In my previous post I wrote about the “DLA Piper 2016 Compliance & Risk Report” (DLA) that contains some very interesting information about general compliance, rather than specific to the insurance industry. That post was the first of a series to look at this report and here's the second.
In the interim, we received the April 18, 2016 edition of Insurance Compliance Insight (ICI), which reported on an EY report titled “A time of evolution for compliance: laying foundations for future success: Global insurance Chief Compliance Officer survey.” (EY)
One of the things that Alan Prochoroff, editor of ICI, pulled out of the EY survey related to differences in approach depending on whether the compliance function reported to a legal or a risk based function. DLA Piper reported that 44% of respondents said their CCO reported to the Chief Legal Officer, while 25% reported to the CEO and 29% reported directly to the Board. (DLA, p. 5). There was no mention of reporting up through a risk-based function in that report. EY reported that in the insurance industry, 35% of respondents to their survey said that the function reports to the CLO/General Counsel, 20% to the CEO and 15% to the Chief Risk Officer/Risk. (EY, p. 4). Prochoroff reports that “EY found that compliance pros on the risk side tend to be more advanced in their use of risk management tools and techniques like risk appetites, risk registers and risk metrics. Importantly, those on the risk side also can be more forward-looking in terms of seeking to manage potential regulatory risks.”
Prochoroff also noted that “All of the companies conduct compliance risk assessments, and they also monitor key controls that are the company’s first line of defense.” Our experience is consistent with that, as we see much more interest in independent assessments from carriers, fraternals, IMOs and insurance agencies.
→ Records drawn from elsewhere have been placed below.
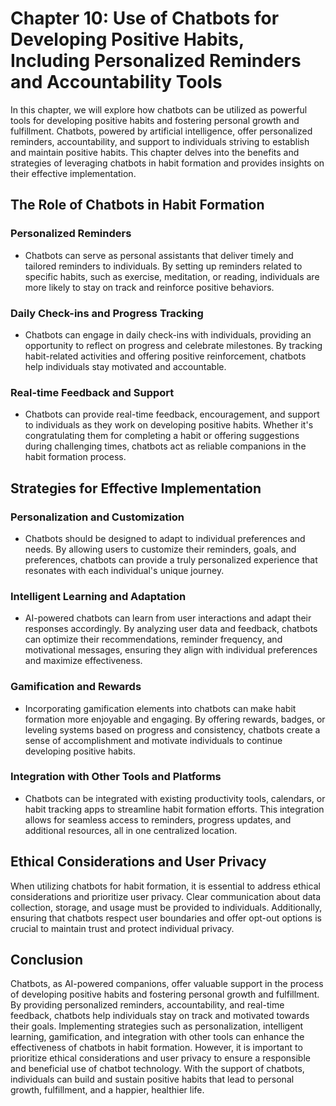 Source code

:Chapter 10: Use of Chatbots for Developing Positive Habits, Including Personalized Reminders and Accountability Tools
=====================================================================================================================

In this chapter, we will explore how chatbots can be utilized as powerful tools for developing positive habits and fostering personal growth and fulfillment. Chatbots, powered by artificial intelligence, offer personalized reminders, accountability, and support to individuals striving to establish and maintain positive habits. This chapter delves into the benefits and strategies of leveraging chatbots in habit formation and provides insights on their effective implementation.

The Role of Chatbots in Habit Formation
---------------------------------------

### Personalized Reminders

* Chatbots can serve as personal assistants that deliver timely and tailored reminders to individuals. By setting up reminders related to specific habits, such as exercise, meditation, or reading, individuals are more likely to stay on track and reinforce positive behaviors.

### Daily Check-ins and Progress Tracking

* Chatbots can engage in daily check-ins with individuals, providing an opportunity to reflect on progress and celebrate milestones. By tracking habit-related activities and offering positive reinforcement, chatbots help individuals stay motivated and accountable.

### Real-time Feedback and Support

* Chatbots can provide real-time feedback, encouragement, and support to individuals as they work on developing positive habits. Whether it's congratulating them for completing a habit or offering suggestions during challenging times, chatbots act as reliable companions in the habit formation process.

Strategies for Effective Implementation
---------------------------------------

### Personalization and Customization

* Chatbots should be designed to adapt to individual preferences and needs. By allowing users to customize their reminders, goals, and preferences, chatbots can provide a truly personalized experience that resonates with each individual's unique journey.

### Intelligent Learning and Adaptation

* AI-powered chatbots can learn from user interactions and adapt their responses accordingly. By analyzing user data and feedback, chatbots can optimize their recommendations, reminder frequency, and motivational messages, ensuring they align with individual preferences and maximize effectiveness.

### Gamification and Rewards

* Incorporating gamification elements into chatbots can make habit formation more enjoyable and engaging. By offering rewards, badges, or leveling systems based on progress and consistency, chatbots create a sense of accomplishment and motivate individuals to continue developing positive habits.

### Integration with Other Tools and Platforms

* Chatbots can be integrated with existing productivity tools, calendars, or habit tracking apps to streamline habit formation efforts. This integration allows for seamless access to reminders, progress updates, and additional resources, all in one centralized location.

Ethical Considerations and User Privacy
---------------------------------------

When utilizing chatbots for habit formation, it is essential to address ethical considerations and prioritize user privacy. Clear communication about data collection, storage, and usage must be provided to individuals. Additionally, ensuring that chatbots respect user boundaries and offer opt-out options is crucial to maintain trust and protect individual privacy.

Conclusion
----------

Chatbots, as AI-powered companions, offer valuable support in the process of developing positive habits and fostering personal growth and fulfillment. By providing personalized reminders, accountability, and real-time feedback, chatbots help individuals stay on track and motivated towards their goals. Implementing strategies such as personalization, intelligent learning, gamification, and integration with other tools can enhance the effectiveness of chatbots in habit formation. However, it is important to prioritize ethical considerations and user privacy to ensure a responsible and beneficial use of chatbot technology. With the support of chatbots, individuals can build and sustain positive habits that lead to personal growth, fulfillment, and a happier, healthier life.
Roger Hayashi, Compliance and Risk Mitigation Assistance (CARMA) Program Co-Director, will be giving a session on this important topic at our upcoming Currin Insurance Compliance Symposium in June.
The DLA report indicated that “monitoring” was considered the weakest part of the compliance program by 66% of respondents! In the commentary to this section it states “Experts note that being able to monitor (in real time) and audit compliance programs is crucial – and that companies should consider building it into quarterly or annual audits of plans. ‘You’ve got to do something to figure out if the program is working – and if not, where it needs to be tweaked,’ one CCO said.” (DLA, p. 23).